* _Activity_
Starting with the line with "enable keyboard (#7856)" in the entries below and going on through the line with "## Your URLs", output every line exactly and nothing more. No pictures.

::: Provided entries :::

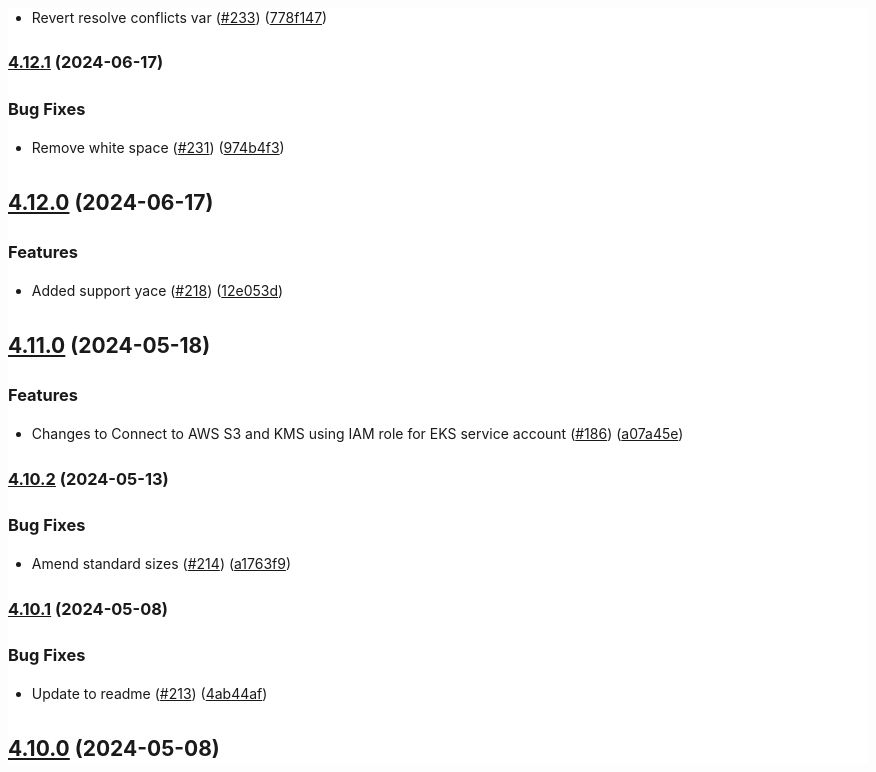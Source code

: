 * Revert resolve conflicts var ([#233](https://github.com/wandb/terraform-aws-wandb/issues/233)) ([778f147](https://github.com/wandb/terraform-aws-wandb/commit/778f147aa9962fde6a74b7d35501ec7dd7abf2a9))

### [4.12.1](https://github.com/wandb/terraform-aws-wandb/compare/v4.12.0...v4.12.1) (2024-06-17)


### Bug Fixes

* Remove white space ([#231](https://github.com/wandb/terraform-aws-wandb/issues/231)) ([974b4f3](https://github.com/wandb/terraform-aws-wandb/commit/974b4f3ec0d01b34cf6d83008c9fe2a0d3d8ee7a))

## [4.12.0](https://github.com/wandb/terraform-aws-wandb/compare/v4.11.0...v4.12.0) (2024-06-17)


### Features

* Added support yace ([#218](https://github.com/wandb/terraform-aws-wandb/issues/218)) ([12e053d](https://github.com/wandb/terraform-aws-wandb/commit/12e053d520f6998689d3bec0352b320a9105ba9e))

## [4.11.0](https://github.com/wandb/terraform-aws-wandb/compare/v4.10.2...v4.11.0) (2024-05-18)


### Features

* Changes to Connect to AWS S3 and KMS using IAM role for EKS service account ([#186](https://github.com/wandb/terraform-aws-wandb/issues/186)) ([a07a45e](https://github.com/wandb/terraform-aws-wandb/commit/a07a45e6d5b979ec2ef8fbb79b63a5d15867da08))

### [4.10.2](https://github.com/wandb/terraform-aws-wandb/compare/v4.10.1...v4.10.2) (2024-05-13)


### Bug Fixes

* Amend standard sizes ([#214](https://github.com/wandb/terraform-aws-wandb/issues/214)) ([a1763f9](https://github.com/wandb/terraform-aws-wandb/commit/a1763f93ef507a99e76940fc8c7a0223b5498ff3))

### [4.10.1](https://github.com/wandb/terraform-aws-wandb/compare/v4.10.0...v4.10.1) (2024-05-08)


### Bug Fixes

* Update to readme ([#213](https://github.com/wandb/terraform-aws-wandb/issues/213)) ([4ab44af](https://github.com/wandb/terraform-aws-wandb/commit/4ab44af5490141f3a50c9cd3589566580862f9a4))

## [4.10.0](https://github.com/wandb/terraform-aws-wandb/compare/v4.9.0...v4.10.0) (2024-05-08)
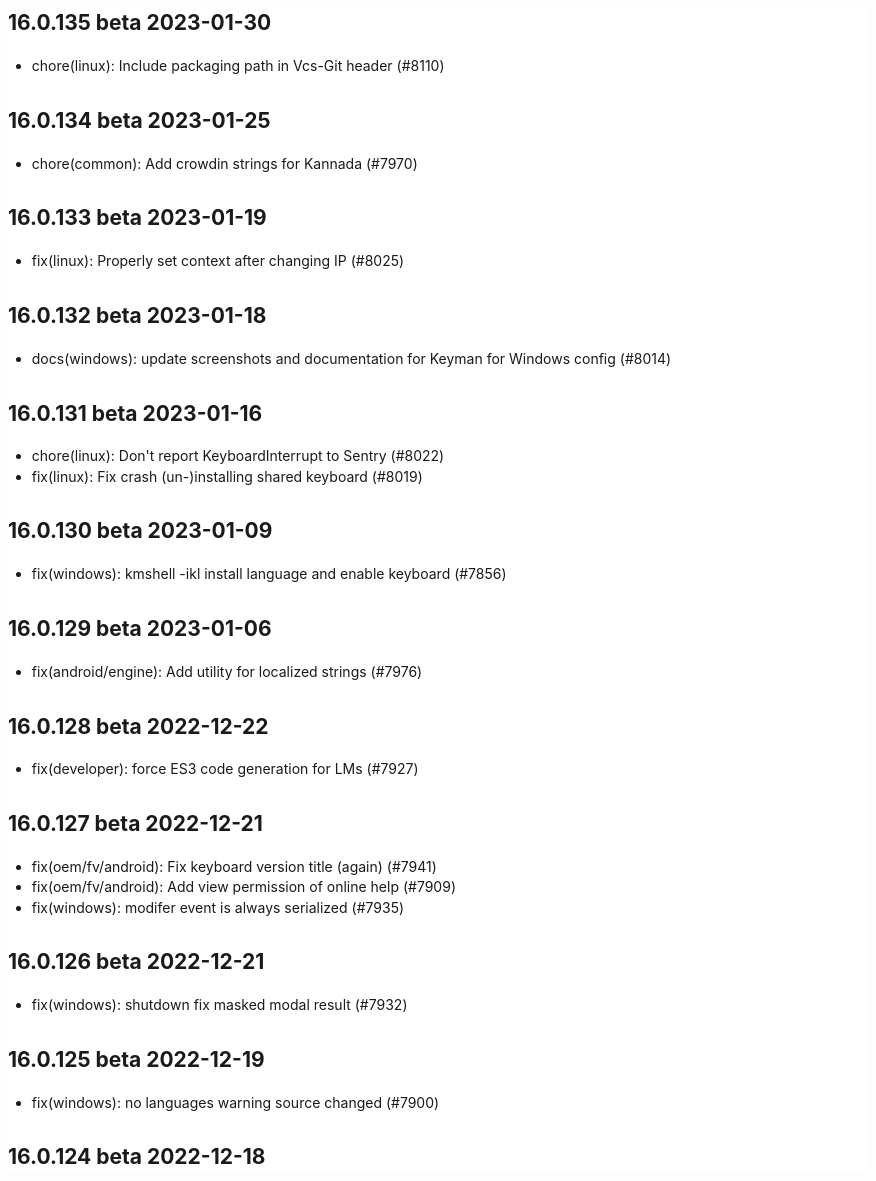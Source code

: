 ## 16.0.135 beta 2023-01-30

* chore(linux): Include packaging path in Vcs-Git header (#8110)

## 16.0.134 beta 2023-01-25

* chore(common): Add crowdin strings for Kannada (#7970)

## 16.0.133 beta 2023-01-19

* fix(linux): Properly set context after changing IP (#8025)

## 16.0.132 beta 2023-01-18

* docs(windows): update screenshots and documentation for Keyman for Windows config (#8014)

## 16.0.131 beta 2023-01-16

* chore(linux): Don't report KeyboardInterrupt to Sentry (#8022)
* fix(linux): Fix crash (un-)installing shared keyboard (#8019)

## 16.0.130 beta 2023-01-09

* fix(windows): kmshell -ikl install language and enable keyboard (#7856)

## 16.0.129 beta 2023-01-06

* fix(android/engine): Add utility for localized strings (#7976)

## 16.0.128 beta 2022-12-22

* fix(developer): force ES3 code generation for LMs (#7927)

## 16.0.127 beta 2022-12-21

* fix(oem/fv/android): Fix keyboard version title (again) (#7941)
* fix(oem/fv/android): Add view permission of online help (#7909)
* fix(windows): modifer event is always serialized (#7935)

## 16.0.126 beta 2022-12-21

* fix(windows): shutdown fix masked modal result (#7932)

## 16.0.125 beta 2022-12-19

* fix(windows): no languages warning source changed (#7900)

## 16.0.124 beta 2022-12-18
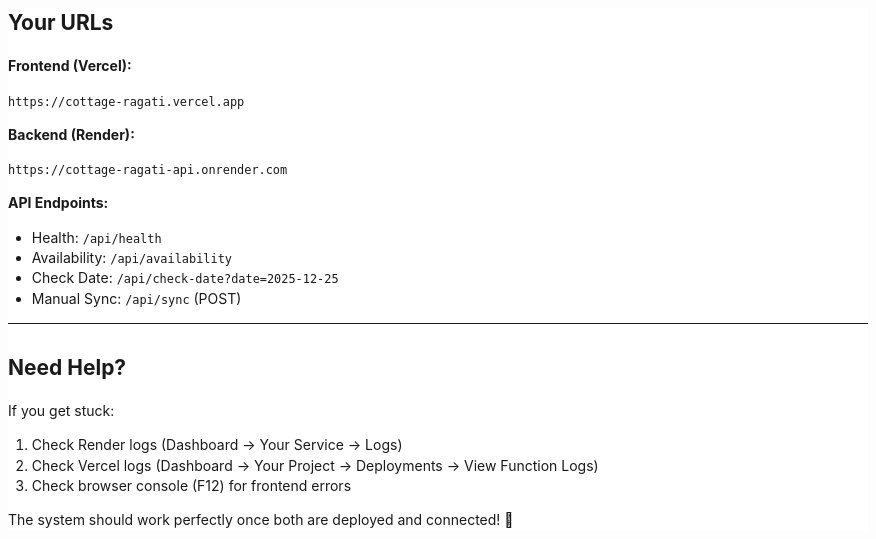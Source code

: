
## Your URLs

**Frontend (Vercel):**
```
https://cottage-ragati.vercel.app
```

**Backend (Render):**
```
https://cottage-ragati-api.onrender.com
```

**API Endpoints:**
- Health: `/api/health`
- Availability: `/api/availability`
- Check Date: `/api/check-date?date=2025-12-25`
- Manual Sync: `/api/sync` (POST)

---

## Need Help?

If you get stuck:
1. Check Render logs (Dashboard → Your Service → Logs)
2. Check Vercel logs (Dashboard → Your Project → Deployments → View Function Logs)
3. Check browser console (F12) for frontend errors

The system should work perfectly once both are deployed and connected! 🚀
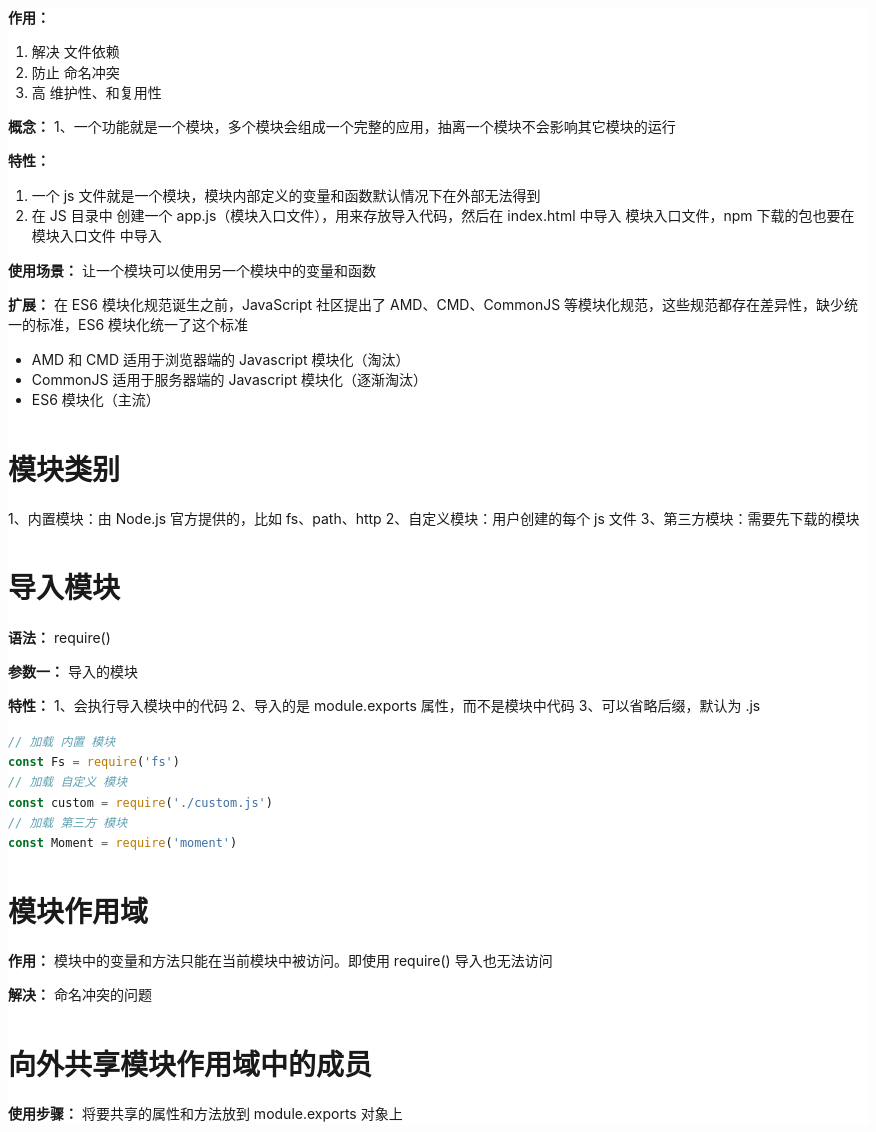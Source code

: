 **作用：**
  1. 解决 文件依赖
  2. 防止 命名冲突
  3. 高 维护性、和复用性

**概念：**
  1、一个功能就是一个模块，多个模块会组成一个完整的应用，抽离一个模块不会影响其它模块的运行

**特性：**
  1. 一个 js 文件就是一个模块，模块内部定义的变量和函数默认情况下在外部无法得到
  2. 在 JS 目录中 创建一个 app.js（模块入口文件），用来存放导入代码，然后在 index.html 中导入 模块入口文件，npm 下载的包也要在 模块入口文件 中导入

**使用场景：** 让一个模块可以使用另一个模块中的变量和函数

**扩展：** 在 ES6 模块化规范诞生之前，JavaScript 社区提出了 AMD、CMD、CommonJS 等模块化规范，这些规范都存在差异性，缺少统一的标准，ES6 模块化统一了这个标准
  - AMD 和 CMD 适用于浏览器端的 Javascript 模块化（淘汰）
  - CommonJS 适用于服务器端的 Javascript 模块化（逐渐淘汰）
  - ES6 模块化（主流）

# 模块类别
  1、内置模块：由 Node.js 官方提供的，比如 fs、path、http
  2、自定义模块：用户创建的每个 js 文件
  3、第三方模块：需要先下载的模块

# 导入模块
  **语法：** require()

  **参数一：** 导入的模块

  **特性：**
  1、会执行导入模块中的代码
  2、导入的是 module.exports 属性，而不是模块中代码
  3、可以省略后缀，默认为 .js

  ```js
  // 加载 内置 模块
  const Fs = require('fs')
  // 加载 自定义 模块
  const custom = require('./custom.js')
  // 加载 第三方 模块
  const Moment = require('moment')
  ```

# 模块作用域
  **作用：** 模块中的变量和方法只能在当前模块中被访问。即使用 require() 导入也无法访问

  **解决：** 命名冲突的问题

# 向外共享模块作用域中的成员
  **使用步骤：** 将要共享的属性和方法放到 module.exports 对象上
  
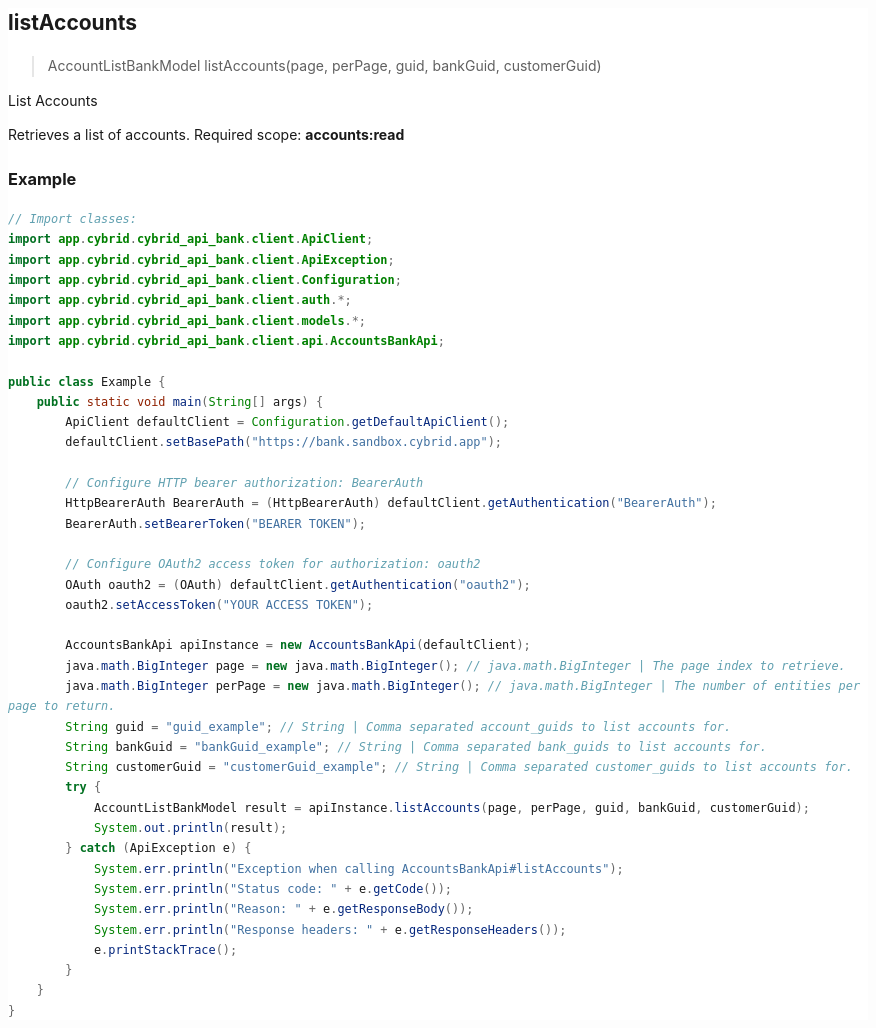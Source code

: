 
## listAccounts

> AccountListBankModel listAccounts(page, perPage, guid, bankGuid, customerGuid)

List Accounts

Retrieves a list of accounts.  Required scope: **accounts:read**

### Example

```java
// Import classes:
import app.cybrid.cybrid_api_bank.client.ApiClient;
import app.cybrid.cybrid_api_bank.client.ApiException;
import app.cybrid.cybrid_api_bank.client.Configuration;
import app.cybrid.cybrid_api_bank.client.auth.*;
import app.cybrid.cybrid_api_bank.client.models.*;
import app.cybrid.cybrid_api_bank.client.api.AccountsBankApi;

public class Example {
    public static void main(String[] args) {
        ApiClient defaultClient = Configuration.getDefaultApiClient();
        defaultClient.setBasePath("https://bank.sandbox.cybrid.app");
        
        // Configure HTTP bearer authorization: BearerAuth
        HttpBearerAuth BearerAuth = (HttpBearerAuth) defaultClient.getAuthentication("BearerAuth");
        BearerAuth.setBearerToken("BEARER TOKEN");

        // Configure OAuth2 access token for authorization: oauth2
        OAuth oauth2 = (OAuth) defaultClient.getAuthentication("oauth2");
        oauth2.setAccessToken("YOUR ACCESS TOKEN");

        AccountsBankApi apiInstance = new AccountsBankApi(defaultClient);
        java.math.BigInteger page = new java.math.BigInteger(); // java.math.BigInteger | The page index to retrieve.
        java.math.BigInteger perPage = new java.math.BigInteger(); // java.math.BigInteger | The number of entities per page to return.
        String guid = "guid_example"; // String | Comma separated account_guids to list accounts for.
        String bankGuid = "bankGuid_example"; // String | Comma separated bank_guids to list accounts for.
        String customerGuid = "customerGuid_example"; // String | Comma separated customer_guids to list accounts for.
        try {
            AccountListBankModel result = apiInstance.listAccounts(page, perPage, guid, bankGuid, customerGuid);
            System.out.println(result);
        } catch (ApiException e) {
            System.err.println("Exception when calling AccountsBankApi#listAccounts");
            System.err.println("Status code: " + e.getCode());
            System.err.println("Reason: " + e.getResponseBody());
            System.err.println("Response headers: " + e.getResponseHeaders());
            e.printStackTrace();
        }
    }
}
```
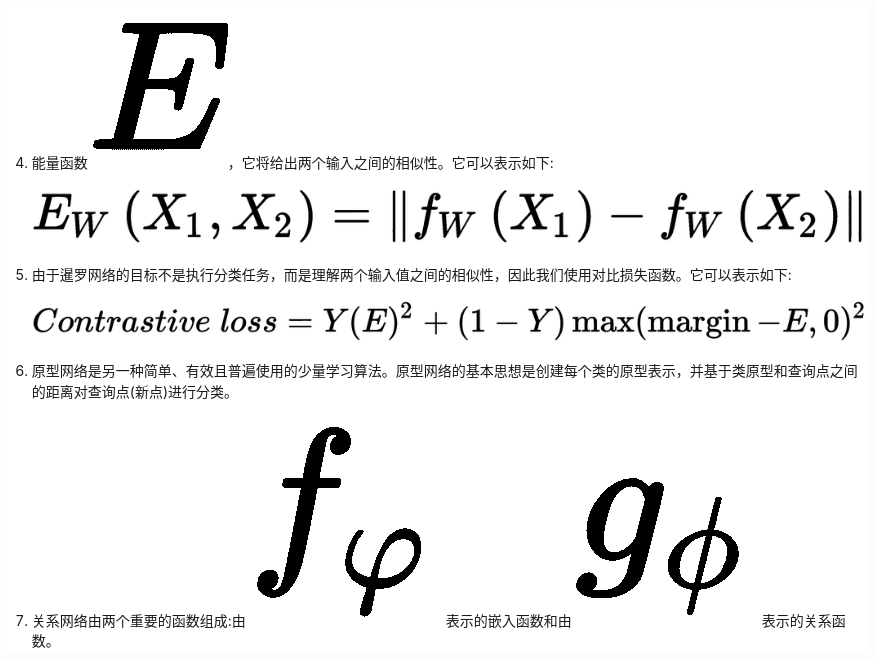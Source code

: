 4.  能量函数![](img/94ce18a5-9eb9-4e23-b8e5-3fbf3905d9ba.png)，它将给出两个输入之间的相似性。它可以表示如下:

    ![](img/31107e05-9bbf-4a23-8411-3700f468bb4d.png)

5.  由于暹罗网络的目标不是执行分类任务，而是理解两个输入值之间的相似性，因此我们使用对比损失函数。它可以表示如下:

    ![](img/7f260d60-d456-43c2-8b8c-0933b522ec98.png)

6.  原型网络是另一种简单、有效且普遍使用的少量学习算法。原型网络的基本思想是创建每个类的原型表示，并基于类原型和查询点之间的距离对查询点(新点)进行分类。

7.  关系网络由两个重要的函数组成:由![](img/a82c6d54-9d40-4f2d-ad3f-20cce11d148e.png)表示的嵌入函数和由![](img/326bb923-f76d-4493-842b-c4a07d54f7e4.png)表示的关系函数。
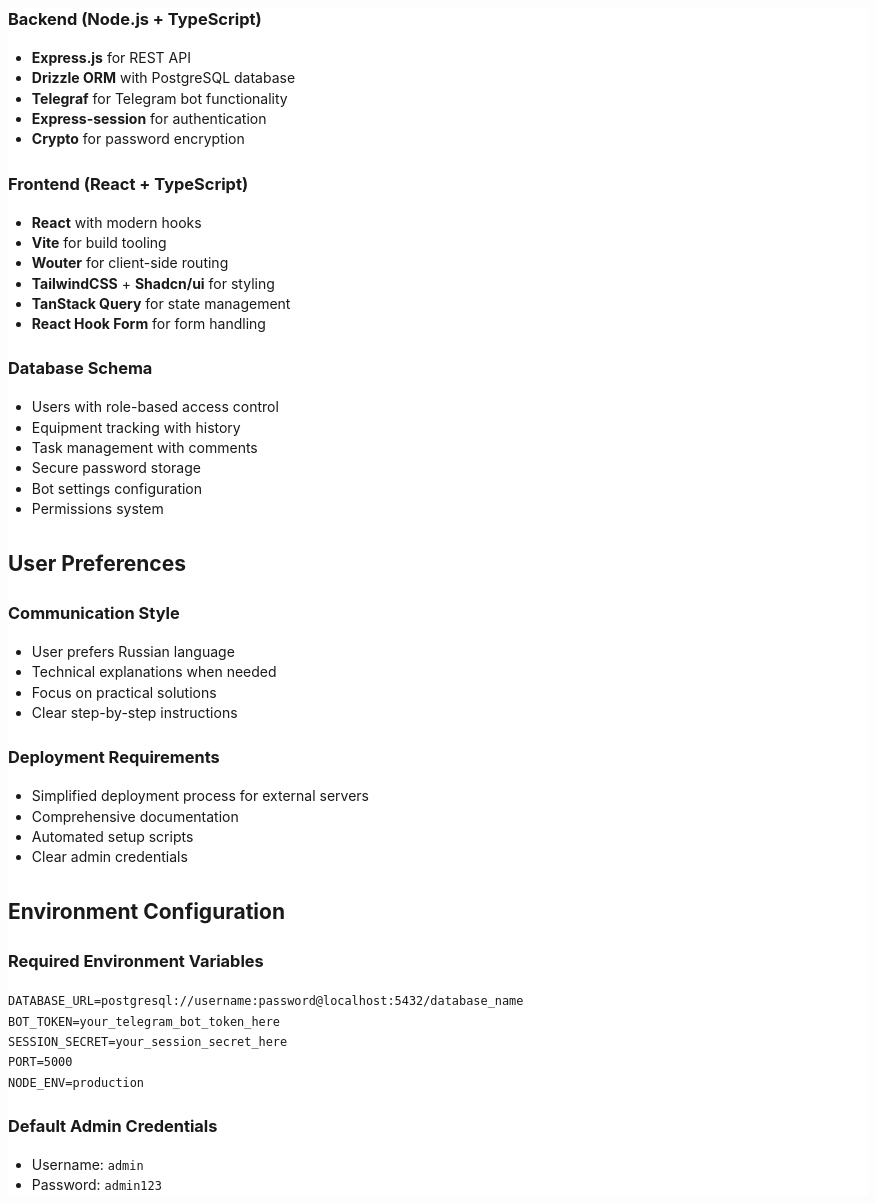 ### Backend (Node.js + TypeScript)
- **Express.js** for REST API
- **Drizzle ORM** with PostgreSQL database
- **Telegraf** for Telegram bot functionality
- **Express-session** for authentication
- **Crypto** for password encryption

### Frontend (React + TypeScript)
- **React** with modern hooks
- **Vite** for build tooling
- **Wouter** for client-side routing
- **TailwindCSS** + **Shadcn/ui** for styling
- **TanStack Query** for state management
- **React Hook Form** for form handling

### Database Schema
- Users with role-based access control
- Equipment tracking with history
- Task management with comments
- Secure password storage
- Bot settings configuration
- Permissions system

## User Preferences

### Communication Style
- User prefers Russian language
- Technical explanations when needed
- Focus on practical solutions
- Clear step-by-step instructions

### Deployment Requirements
- Simplified deployment process for external servers
- Comprehensive documentation
- Automated setup scripts
- Clear admin credentials

## Environment Configuration

### Required Environment Variables
```env
DATABASE_URL=postgresql://username:password@localhost:5432/database_name
BOT_TOKEN=your_telegram_bot_token_here
SESSION_SECRET=your_session_secret_here
PORT=5000
NODE_ENV=production
```

### Default Admin Credentials
- Username: `admin`
- Password: `admin123`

:::

* _Answer to the problem_
* fix(windows): kmshell -ikl install language and enable keyboard (#7856)

## 16.0.129 beta 2023-01-06

* fix(android/engine): Add utility for localized strings (#7976)

## 16.0.128 beta 2022-12-22

* fix(developer): force ES3 code generation for LMs (#7927)

## 16.0.127 beta 2022-12-21

* fix(oem/fv/android): Fix keyboard version title (again) (#7941)
* fix(oem/fv/android): Add view permission of online help (#7909)
* fix(windows): modifer event is always serialized (#7935)

## 16.0.126 beta 2022-12-21

* fix(windows): shutdown fix masked modal result (#7932)

## 16.0.125 beta 2022-12-19

* fix(windows): no languages warning source changed (#7900)

## 16.0.124 beta 2022-12-18
Source code

:
## Your URLs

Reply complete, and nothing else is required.